This is not the first time I heard such a story,  and I’m sure it won’t be the last time as well.  Sadly, myself and other speech language therapists are very familiar with such cases and that is such a shame.  It is a shame, because  a parent was absolutely correct in trusting her instincts but was not validated by a medical professional she trusted the most, her child’s pediatrician.  Please don’t get me wrong,  I am not  playing the blame game  or trying to denigrate members of another profession.   My  aim  today is rather different and that is along with my colleagues to continue increasing awareness among all health professionals  regarding the early identification  of communication disorders  in children in order for them to receive  effective early intervention services  to improve their long-term outcomes.

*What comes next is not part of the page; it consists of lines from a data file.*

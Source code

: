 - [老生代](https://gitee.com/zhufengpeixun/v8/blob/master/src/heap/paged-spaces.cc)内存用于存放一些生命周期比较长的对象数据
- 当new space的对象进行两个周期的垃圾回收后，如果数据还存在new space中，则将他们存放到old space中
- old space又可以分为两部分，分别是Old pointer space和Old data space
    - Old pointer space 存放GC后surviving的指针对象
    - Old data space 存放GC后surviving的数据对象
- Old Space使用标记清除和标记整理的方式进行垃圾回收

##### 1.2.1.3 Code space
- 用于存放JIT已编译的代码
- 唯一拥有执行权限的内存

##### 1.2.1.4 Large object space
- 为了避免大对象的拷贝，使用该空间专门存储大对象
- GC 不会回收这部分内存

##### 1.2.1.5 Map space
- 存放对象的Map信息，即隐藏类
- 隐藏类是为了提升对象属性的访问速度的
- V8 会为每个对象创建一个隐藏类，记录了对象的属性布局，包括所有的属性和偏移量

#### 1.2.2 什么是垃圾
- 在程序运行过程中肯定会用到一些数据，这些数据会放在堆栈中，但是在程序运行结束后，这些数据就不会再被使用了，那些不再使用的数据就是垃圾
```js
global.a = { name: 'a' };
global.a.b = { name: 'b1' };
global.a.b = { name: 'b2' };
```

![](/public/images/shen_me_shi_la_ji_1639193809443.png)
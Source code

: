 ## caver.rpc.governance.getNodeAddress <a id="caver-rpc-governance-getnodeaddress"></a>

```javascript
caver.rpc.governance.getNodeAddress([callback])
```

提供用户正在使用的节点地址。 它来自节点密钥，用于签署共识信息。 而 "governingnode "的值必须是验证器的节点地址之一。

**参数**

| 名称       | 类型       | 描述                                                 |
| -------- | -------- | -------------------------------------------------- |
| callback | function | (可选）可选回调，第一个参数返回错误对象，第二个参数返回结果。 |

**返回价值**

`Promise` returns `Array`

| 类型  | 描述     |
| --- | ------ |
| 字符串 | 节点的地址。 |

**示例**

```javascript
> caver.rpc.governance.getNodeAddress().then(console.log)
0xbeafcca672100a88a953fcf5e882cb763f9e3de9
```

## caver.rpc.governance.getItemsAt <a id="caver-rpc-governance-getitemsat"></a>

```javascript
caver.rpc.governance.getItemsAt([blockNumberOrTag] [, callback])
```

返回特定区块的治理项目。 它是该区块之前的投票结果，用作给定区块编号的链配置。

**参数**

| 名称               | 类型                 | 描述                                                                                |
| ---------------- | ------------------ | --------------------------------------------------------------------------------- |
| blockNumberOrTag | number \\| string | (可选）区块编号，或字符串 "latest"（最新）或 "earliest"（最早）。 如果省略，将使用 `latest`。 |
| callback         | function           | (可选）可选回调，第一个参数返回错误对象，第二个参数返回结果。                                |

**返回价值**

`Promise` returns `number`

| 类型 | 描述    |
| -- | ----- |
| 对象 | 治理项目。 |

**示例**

getty_rf_photo_of_toddler_feeding_teddy_bear

 Whenever one “Googles” the term “Language Milestones In Children”  or “When  do children begin to talk?”   Numerous links pop-up,  describing developmental milestones in children.  Most of them contain  fairly typical information such as: first word emerge at approximately 12 months of age,   2 word combinations emerge when the child has a lexicon of approximately 50 words or more, which corresponds  to  a period between  18 months to 2 years of age,  and sentences emerge when a child is approximately 3 years of age. While most of this information is hopefully common knowledge for many healthcare professionals working with children including pediatricians,  is also important to understand that when the child comes in for a checkup one should not look at these abilities in isolation but  rather  look at the child  holistically.  That means  asking the parents the right questions to compare the child’s cognitive, adaptive,  social emotional, as well as communicative functioning  to that of typically developing peers  or siblings  in order to determine whether anything is amiss.  Thus, rather than to discourage the  parent  from  comparing their child to typically developing children his age, the parents  should actually be routinely asked the variation of the following question: “How  do your child’s abilities  and functioning compare to other typically developing children your child age?”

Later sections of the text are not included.